Frédéric se trouvait l’avant-dernier dans la série, position mauvaise. À la première question sur la différence entre une convention et un contrat, il définit l’une pour l’autre ; et le professeur, un brave homme, lui dit : — « Ne vous troublez pas, monsieur, remettez-vous ! » puis, ayant fait deux demandes faciles, suivies de réponses obscures, il passa enfin au quatrième. Frédéric fut démoralisé par ce piètre commencement. Deslauriers, en face, dans le public, lui faisait signe que tout n’était pas encore perdu ; et à la deuxième interrogation sur le droit criminel, il se montra passable.
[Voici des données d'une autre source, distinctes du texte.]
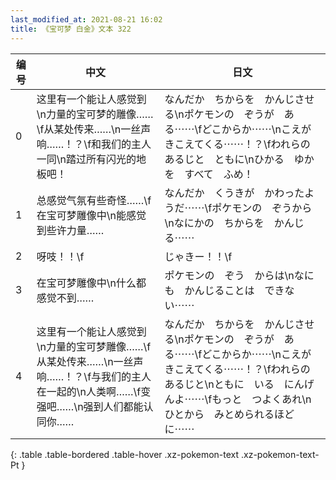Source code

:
 ```yaml
---
last_modified_at: 2021-08-21 16:02
title: 《宝可梦 白金》文本 322
---
```

| 编号 | 中文 | 日文 |
| ---- | ---- | ---- |
| 0 | 这里有一个能让人感觉到\n力量的宝可梦的雕像……\f从某处传来……\n一丝声响……！？\f和我们的主人一同\n踏过所有闪光的地板吧！ | なんだか　ちからを　かんじさせる\nポケモンの　ぞうが　ある⋯⋯\fどこからか⋯⋯\nこえが　きこえてくる⋯⋯！？\fわれらの　あるじと　ともに\nひかる　ゆかを　すべて　ふめ！ |
| 1 | 总感觉气氛有些奇怪……\f在宝可梦雕像中\n能感觉到些许力量…… | なんだか　くうきが　かわったようだ⋯⋯\fポケモンの　ぞうから\nなにかの　ちからを　かんじる⋯⋯ |
| 2 | 呀吱！！\f | じゃきー！！\f |
| 3 | 在宝可梦雕像中\n什么都感觉不到…… | ポケモンの　ぞう　からは\nなにも　かんじることは　できない⋯⋯ |
| 4 | 这里有一个能让人感觉到\n力量的宝可梦雕像……\f从某处传来……\n一丝声响……！？\f与我们的主人在一起的\n人类啊……\f变强吧……\n强到人们都能认同你…… | なんだか　ちからを　かんじさせる\nポケモンの　ぞうが　ある⋯⋯\fどこからか⋯⋯\nこえが　きこえてくる⋯⋯！？\fわれらの　あるじと\nともに　いる　にんげんよ⋯⋯\fもっと　つよくあれ\nひとから　みとめられるほどに⋯⋯ |
{: .table .table-bordered .table-hover .xz-pokemon-text .xz-pokemon-text-Pt }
Mais, après la troisième, relative au testament mystique, l’examinateur étant resté impassible tout le temps, son angoisse redoubla ; car Hussonnet joignait les mains comme pour applaudir, tandis que Deslauriers prodiguait les haussements d’épaules. Enfin, le moment arriva où il fallut répondre sur la Procédure ! Il s’agissait de la tierce opposition. Le professeur, choqué d’avoir entendu des théories contraires aux siennes, lui demanda d’un ton brutal :

— « Et vous, monsieur, est-ce votre avis ? Comment conciliez-vous le principe de l’article 1351 du Code civil avec cette voie d’attaque extraordinaire ! »

Frédéric se sentait un grand mal de tête, pour avoir passé la nuit sans dormir. Un rayon de soleil, entrant par l’intervalle d’une jalousie, le frappait au visage. Debout derrière la chaise, il se dandinait et tirait sa moustache.